View Full Version : Visualization of Gaussian curvature for NURBS surface.

Alexanov

01-12-2016, 07:08 AM

Hello everyone,

I need to visualize Gaussian curvature of NURBS surface like a colored surface. What is a best way to do it?

Should I use evaluators for that? Can I evaluate not just point on the surface and normal vector, but also tangent vectors?

Surfing in Internet for many days with no results at all.

carsten neumann

01-12-2016, 08:51 AM

OpenGL is a low level rendering API, it does not have functionality to compute geometric properties like curvature and only handles simple primitives: triangles, lines, and points - not more complex surface representations like NURBS. There are the evaluators inside GLU that can be used to turn a NURBS surface into a triangle based representation - off hand I'm not sure if it has support to compute curvature.

Assuming you have found a way to compute curvature at the vertices of the triangle approximation of your NURBS surface, you can store that as a vertex attribute and pass it to your shaders just like any other attribute (position, normal, texture coordinates) - in your shader you can turn the curvature value into a color (through some formula or by sampling a look up texture). Alternatively (in particular if you are not using shaders) you can turn the curvature value into a color on the CPU and pass that color as (secondary) color attribute to OpenGL.

GClements

01-12-2016, 11:39 AM

I need to visualize Gaussian curvature of NURBS surface like a colored surface. What is a best way to do it?

Should I use evaluators for that? Can I evaluate not just point on the surface and normal vector, but also tangent vectors?

If you can get the control points of a Bezier patch (i.e. the arguments to glMap2()), you can convert those to the coefficients of the numerator and denominator polynomials, differentiate those with respect to u and v, then convert the coefficients of the derivatives back to the control points for a Bezier patch. Thus you can generate a Bezier patch for the tangents (and second derivatives if needed), and also for the normal (which is the cross product of the tangents).

For a polynomial Bezier patch (where the control points all have the same W), the derivatives have the same or lower degree as the original. E.g. a cubic patch has coefficients up to u^3*v*3. The derivative w.r.t. u has coefficients up to u^2*v^3 while the derivative w.r.t. v has coefficients up to u^3*v^2 The normal will have derivatives up to u^5*v^5.
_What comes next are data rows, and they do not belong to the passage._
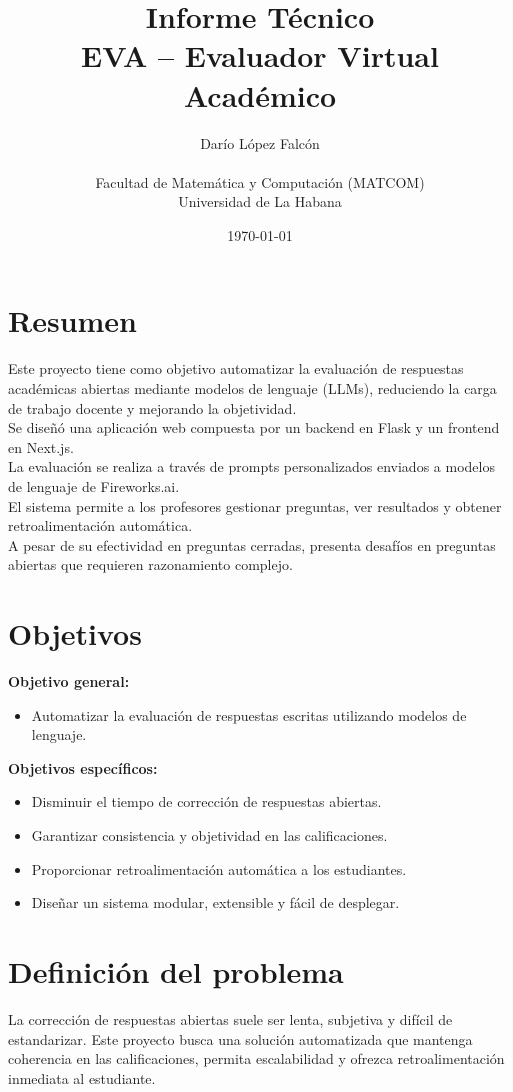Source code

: \documentclass[12pt]{article}
\title{Informe Técnico\\ \large EVA – Evaluador Virtual Académico}
\author{Darío López Falcón\\\\Facultad de Matemática y Computación (MATCOM)\\Universidad de La Habana}
\date{\today}
\begin{document}
\maketitle

\section*{Resumen}
Este proyecto tiene como objetivo automatizar la evaluación de respuestas académicas abiertas mediante modelos de lenguaje (LLMs), reduciendo la carga de trabajo docente y mejorando la objetividad.\\
\noindent\hspace*{1em}Se diseñó una aplicación web compuesta por un backend en Flask y un frontend en Next.js.\\
\noindent\hspace*{1em}La evaluación se realiza a través de prompts personalizados enviados a modelos de lenguaje de Fireworks.ai.\\
\noindent\hspace*{1em}El sistema permite a los profesores gestionar preguntas, ver resultados y obtener retroalimentación automática.\\
\noindent\hspace*{1em}A pesar de su efectividad en preguntas cerradas, presenta desafíos en preguntas abiertas que requieren razonamiento complejo.

\section*{Objetivos}
\textbf{Objetivo general:}
\begin{itemize}
  \item Automatizar la evaluación de respuestas escritas utilizando modelos de lenguaje.
\end{itemize}

\textbf{Objetivos específicos:}
\begin{itemize}
  \item Disminuir el tiempo de corrección de respuestas abiertas.
  \item Garantizar consistencia y objetividad en las calificaciones.
  \item Proporcionar retroalimentación automática a los estudiantes.
  \item Diseñar un sistema modular, extensible y fácil de desplegar.
\end{itemize}

\section{Definición del problema}
La corrección de respuestas abiertas suele ser lenta, subjetiva y difícil de estandarizar. Este proyecto busca una solución automatizada que mantenga coherencia en las calificaciones, permita escalabilidad y ofrezca retroalimentación inmediata al estudiante.
\end{document}
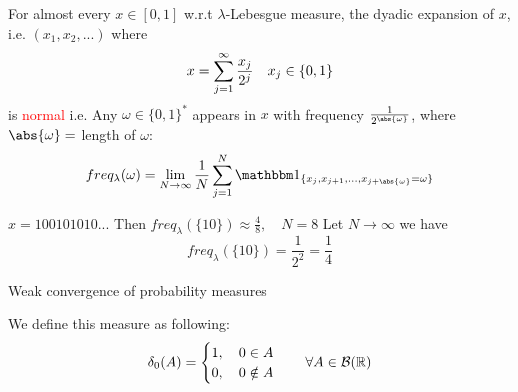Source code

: \begin{thm}
\label{Borel}
For almost every $x\in[0,1]$ w.r.t $\lambda$-Lebesgue measure, the dyadic expansion of $x$, i.e. $(x_1, x_2, ...)$ where
\begin{equation*}
    x = \sum\limits_{j=1}^\infty \frac{x_j}{2^j} \quad x_j \in\{0,1\}
\end{equation*}is \textcolor{red}{normal} i.e. Any $\omega \in \{0,1\}^*$ appears in $x$ with frequency $\frac{1}{2^{\abs{\omega}}} $, where $\abs{\omega} =$ length of $\omega$: 
\begin{equation*}
    freq_\lambda(\omega) = \biglim{N\rightarrow\infty}\frac{1}{N}\bigs{j=1}^N \I_{\{x_j, x_{j+1}, ..., x_{j+\abs{\omega}}=  \omega\}}
\end{equation*}
\end{thm}
\begin{example}
$x = 100101010...$ Then $freq_\lambda(\{10\}) \approx \frac{4}{8}, \quad N = 8$ Let $N\rightarrow \infty$ we have 
\begin{equation*}
    freq_\lambda(\{10\}) = \frac{1}{2^2} = \frac{1}{4}
\end{equation*}
\end{example}

\newpage
Weak convergence of probability measures
\begin{dfn}We define this measure as following:
\begin{equation*}
    \delta_0(A) = \begin{cases}
    1, \quad 0\in A \\ 
    0, \quad 0\notin A
    \end{cases}\quad \forall A\in \mathcal{B}(\mathbb{R})
\end{equation*}

\end{dfn}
However, NURBS surfaces use rational patches, and for a rational Bezier patch (where control points have different W values and so X/W etc is the ratio of polynomials), the derivatives have a higher degree than the original because of the quotient rule:

d(g/h)/dx = (h*g' - g*h')/(h^2).

For a cubic patch, h and g both contain terms up to u^3*v^3. Differentiating w.r.t. u means that g' and h' will have terms up to u^2*v^3 so both h*g' and g*h' will have terms up to u^5*v^6 while h^2 has terms up to u^6*v^6, so the resulting patch will have degree 6 (order 7, i.e. 7x7=49 control points). The normal and second derivative will have degree 12 (order 13), but OpenGL only requires support for a maximum order of 8.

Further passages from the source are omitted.